NBA Lockout: The Bright Side If NBA Players Actually Started Their Own League
Former players union director Billy Hunter, bless his little heart, recently floated the idea that if the lockout results in a cancelled season, the players could explore the possibility of starting a new league by themselves.
We have two words for this in basketball; it's called an air ball.
The very idea that a gaggle of athletes with no business training could build an independent league from the ground up—let alone run it smoothly—is beyond laughable. As if their incidental exposure to the business side of basketball qualifies them to organize and mobilize the incalculable resources to make that happen.
It also displays the players' disrespect and ignorance of their lockout adversaries' jobs. Apparently, running an NBA team requires no specific skill; just put on a game, print some tickets, open some concession stands and boom, money happens. The people currently in charge went to college essentially for the mixers.
Plus, the players have been in the boardroom, so surely they're ready for the realities of contract negotiations. After all, who knows better than the players, what transigent chaps the players can be.
Among other apparently moot points; planning, marketing, merchandising, syndication, logistics, scouting, scheduling, politics and a raw investment of vast amounts of time and money. These things will just take care of themselves.

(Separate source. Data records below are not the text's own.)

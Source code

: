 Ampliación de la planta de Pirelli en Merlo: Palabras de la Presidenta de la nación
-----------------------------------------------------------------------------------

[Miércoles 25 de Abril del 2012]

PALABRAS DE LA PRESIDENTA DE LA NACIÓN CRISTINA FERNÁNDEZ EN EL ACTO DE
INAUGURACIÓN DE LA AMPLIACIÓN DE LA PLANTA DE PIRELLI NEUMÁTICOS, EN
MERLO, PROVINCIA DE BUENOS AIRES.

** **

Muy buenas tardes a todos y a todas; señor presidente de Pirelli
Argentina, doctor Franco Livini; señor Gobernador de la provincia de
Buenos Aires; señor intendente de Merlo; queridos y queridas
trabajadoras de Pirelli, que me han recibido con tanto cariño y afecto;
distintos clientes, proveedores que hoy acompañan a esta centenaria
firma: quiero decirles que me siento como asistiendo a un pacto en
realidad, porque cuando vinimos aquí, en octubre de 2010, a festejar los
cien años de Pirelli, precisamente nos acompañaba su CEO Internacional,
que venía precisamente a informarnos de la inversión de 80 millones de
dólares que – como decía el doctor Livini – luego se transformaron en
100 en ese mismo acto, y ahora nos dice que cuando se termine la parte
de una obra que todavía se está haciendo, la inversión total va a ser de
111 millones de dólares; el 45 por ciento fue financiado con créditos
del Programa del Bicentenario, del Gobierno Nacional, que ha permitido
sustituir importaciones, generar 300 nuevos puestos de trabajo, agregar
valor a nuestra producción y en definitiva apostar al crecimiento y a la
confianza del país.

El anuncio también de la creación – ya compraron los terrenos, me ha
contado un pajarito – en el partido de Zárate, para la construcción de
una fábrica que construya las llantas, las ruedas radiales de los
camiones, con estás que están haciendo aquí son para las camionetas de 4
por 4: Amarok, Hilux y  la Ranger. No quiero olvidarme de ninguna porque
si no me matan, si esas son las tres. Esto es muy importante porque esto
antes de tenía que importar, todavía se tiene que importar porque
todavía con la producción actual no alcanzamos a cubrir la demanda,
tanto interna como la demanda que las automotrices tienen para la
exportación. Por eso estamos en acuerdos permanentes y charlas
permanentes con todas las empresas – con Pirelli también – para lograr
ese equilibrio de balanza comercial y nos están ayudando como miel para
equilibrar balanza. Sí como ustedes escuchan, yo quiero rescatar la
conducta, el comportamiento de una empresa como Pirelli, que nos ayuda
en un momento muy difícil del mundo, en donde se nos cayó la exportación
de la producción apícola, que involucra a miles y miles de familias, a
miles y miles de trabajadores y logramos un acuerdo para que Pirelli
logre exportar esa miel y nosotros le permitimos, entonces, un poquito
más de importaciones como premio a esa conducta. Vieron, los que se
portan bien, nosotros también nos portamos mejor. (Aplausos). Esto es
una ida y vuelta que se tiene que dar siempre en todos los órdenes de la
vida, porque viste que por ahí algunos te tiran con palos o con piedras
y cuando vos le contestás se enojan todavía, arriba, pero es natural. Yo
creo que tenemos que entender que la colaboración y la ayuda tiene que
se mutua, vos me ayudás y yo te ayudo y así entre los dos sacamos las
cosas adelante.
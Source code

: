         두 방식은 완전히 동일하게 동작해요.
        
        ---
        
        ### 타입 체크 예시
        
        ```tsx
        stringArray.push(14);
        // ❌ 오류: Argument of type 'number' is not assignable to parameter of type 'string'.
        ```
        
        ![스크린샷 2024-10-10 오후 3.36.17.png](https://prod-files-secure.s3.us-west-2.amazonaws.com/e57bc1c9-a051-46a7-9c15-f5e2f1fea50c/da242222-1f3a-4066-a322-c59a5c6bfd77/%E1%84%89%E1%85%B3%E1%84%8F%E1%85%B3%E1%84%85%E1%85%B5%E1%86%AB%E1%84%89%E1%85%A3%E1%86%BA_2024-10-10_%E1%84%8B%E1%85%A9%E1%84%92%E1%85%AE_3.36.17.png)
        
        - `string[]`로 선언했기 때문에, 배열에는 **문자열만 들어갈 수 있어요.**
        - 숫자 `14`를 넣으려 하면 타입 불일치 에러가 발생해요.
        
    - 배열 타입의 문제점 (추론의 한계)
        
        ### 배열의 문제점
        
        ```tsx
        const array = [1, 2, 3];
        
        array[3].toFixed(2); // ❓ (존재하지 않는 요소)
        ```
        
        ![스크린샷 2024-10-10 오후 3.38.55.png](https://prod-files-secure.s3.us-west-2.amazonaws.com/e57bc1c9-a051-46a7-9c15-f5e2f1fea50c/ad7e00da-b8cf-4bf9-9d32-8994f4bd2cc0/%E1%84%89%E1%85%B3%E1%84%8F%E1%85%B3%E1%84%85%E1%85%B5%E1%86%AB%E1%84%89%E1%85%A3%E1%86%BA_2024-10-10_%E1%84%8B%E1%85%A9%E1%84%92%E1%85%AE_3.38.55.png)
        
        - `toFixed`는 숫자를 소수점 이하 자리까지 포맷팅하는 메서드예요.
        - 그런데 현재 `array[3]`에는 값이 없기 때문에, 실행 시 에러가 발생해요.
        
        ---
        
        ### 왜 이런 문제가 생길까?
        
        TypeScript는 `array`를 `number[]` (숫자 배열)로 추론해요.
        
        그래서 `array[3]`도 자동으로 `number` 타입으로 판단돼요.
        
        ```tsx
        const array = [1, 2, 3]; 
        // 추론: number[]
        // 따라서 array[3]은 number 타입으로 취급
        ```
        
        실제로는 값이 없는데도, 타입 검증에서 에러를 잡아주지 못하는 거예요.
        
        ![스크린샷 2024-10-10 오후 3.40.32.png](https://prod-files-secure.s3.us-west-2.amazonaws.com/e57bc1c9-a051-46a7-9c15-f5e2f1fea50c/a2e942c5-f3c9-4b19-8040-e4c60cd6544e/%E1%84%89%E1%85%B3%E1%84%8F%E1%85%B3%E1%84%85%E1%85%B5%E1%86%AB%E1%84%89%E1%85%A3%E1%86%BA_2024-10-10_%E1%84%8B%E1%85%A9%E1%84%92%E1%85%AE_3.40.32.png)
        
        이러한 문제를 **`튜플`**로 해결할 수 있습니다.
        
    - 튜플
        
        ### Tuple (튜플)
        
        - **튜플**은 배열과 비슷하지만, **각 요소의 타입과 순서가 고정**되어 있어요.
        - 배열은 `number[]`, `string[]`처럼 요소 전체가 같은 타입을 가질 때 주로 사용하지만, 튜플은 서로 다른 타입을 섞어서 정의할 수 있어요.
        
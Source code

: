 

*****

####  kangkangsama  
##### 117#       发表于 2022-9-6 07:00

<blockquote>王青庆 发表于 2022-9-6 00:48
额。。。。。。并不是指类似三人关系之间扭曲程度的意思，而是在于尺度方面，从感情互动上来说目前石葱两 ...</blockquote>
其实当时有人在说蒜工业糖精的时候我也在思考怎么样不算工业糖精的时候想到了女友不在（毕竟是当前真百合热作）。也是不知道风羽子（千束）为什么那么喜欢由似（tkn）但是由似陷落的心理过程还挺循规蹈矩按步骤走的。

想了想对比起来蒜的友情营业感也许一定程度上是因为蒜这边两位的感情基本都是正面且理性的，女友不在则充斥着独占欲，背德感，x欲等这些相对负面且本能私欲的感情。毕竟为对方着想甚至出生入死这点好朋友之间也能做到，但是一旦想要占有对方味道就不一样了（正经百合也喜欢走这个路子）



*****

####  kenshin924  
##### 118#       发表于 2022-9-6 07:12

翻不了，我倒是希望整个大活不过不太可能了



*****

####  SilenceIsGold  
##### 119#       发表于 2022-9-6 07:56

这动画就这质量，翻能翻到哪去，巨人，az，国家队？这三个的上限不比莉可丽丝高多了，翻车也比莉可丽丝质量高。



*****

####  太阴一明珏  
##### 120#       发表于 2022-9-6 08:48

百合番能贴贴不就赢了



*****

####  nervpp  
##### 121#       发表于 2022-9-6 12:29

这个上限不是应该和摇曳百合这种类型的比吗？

But Logic, you're no doubt saying, don't you realize they can simply pay people to run the league for them?
Yes the players certainly could pool their variously sized wallets, simply grease a multi-billion-dollar machine with money and watch it run itself. The genius of it is, nobody has ever been brilliant enough to do that in a field they know nothing about.
What's that, conveniently-timed imaginary voice? They have? So, it worked out well then...
Hello? Oh, right... it generally didn't.
See, it's one thing to finance and oversee, it's quite another to set something in motion and forget it. Plus, being basketball players and unlikely to become full-time owners, they'll be entrenched in the workings of their league beyond trickling down dollars from a front office. It behooves them not to just drift with their surroundings off the court.
Setting aside the idiotic glibness of this would be plan, let's assume for a moment that it did become a reality—without running into the ground after five months. What would this XBA mean for us basketball fans, and for the sport in general?
As far as the fans are concerned, some of us are avowed purists, but most of the younger fanbase is made up of people trained by pop culture to be fickle and go for whatever is flashy.
And if there's one thing a league owned by these players is guaranteed to be, it's flashy. So one suspects that the YouTube generation would be just fine with whatever final product was put in front of them. Purists and nostalgics need not apply.
Plus, call me crazy, but I have a feeling this hypothetical players league would have far fewer teams in it, if they expect to put on the stellar show they probably envision. So, goodbye small markets, you won't be missed.
If they envision killing the NBA via attrition and inheriting their undivided fanbase, many fans would surely have other ideas. Some would convert to college ball full-time, while others might turn from the televised game completely.
It does seem fans would be left out in the cold either way; their only option for pro-level ball either a strange-looking, slapped-together NBA-surrogate moored in commercialism rather than tradition, or a potentially talent-starved NBA.
So what's the bright side? Actually, depending on how much of a purist you are, you may be thrilled to realize something. Personally, I would root for a players' league if it meant no more Miami Heat to threaten the books.
LeBron, Wade, and whatever third wheel they pick after the dispersal draft, will then be free to steamroll this new league at will and write their own record books. This will thus leave the NBA's distinguished history books untouched by the mega-team era, which just isn't predicated on the same competitive principles.
As it stands now, the Heat are on their way to multiple championships and untold amounts of additional records and accolades along the way, which promises to bump many far more praiseworthy names out of the books.
Eventually, between Miami and any other multi-headed super-beasts that emerge in the future, the one-time heroics that made the NBA such a storied league could make way for the inflated output of teams specifically built to avoid the level of competition the current standards faced.
The result? Historic achievements with no meaning or gravitas whatsoever. Imagine, if they decided to remake Mount Rushmore in the likenesses of Reagan, Clinton, George W. and Lady Gaga.
This new league could develop its own history, within its own context, away from the greats we know and respect. Teams would be free to score 140 points nightly, go on 50-game win streaks and go 80-2, without denying the NBA's heroes their spot atop the books.
If we can suspend disbelief long enough to entertain the thought of the players taking over the business of pro ball entirely, the possibilities range from a mild—if clumsy success—to a cataclysmic failure that could permanently stick a fork in the public's interest in pro hoops. Your guess is as good as mine.
Having indulged this adorable Hunter pipe dream, allow me to reiterate that nobody in their right mind would think it was possible. But, I should also mention my number one reason for disliking the Heat is the threat they pose to the records of players I consider more worthy of holding them.
So this hypothetical players league, and subsequently the probable death of the NBA, has a very bright silver lining for some people; it preserves NBA lore.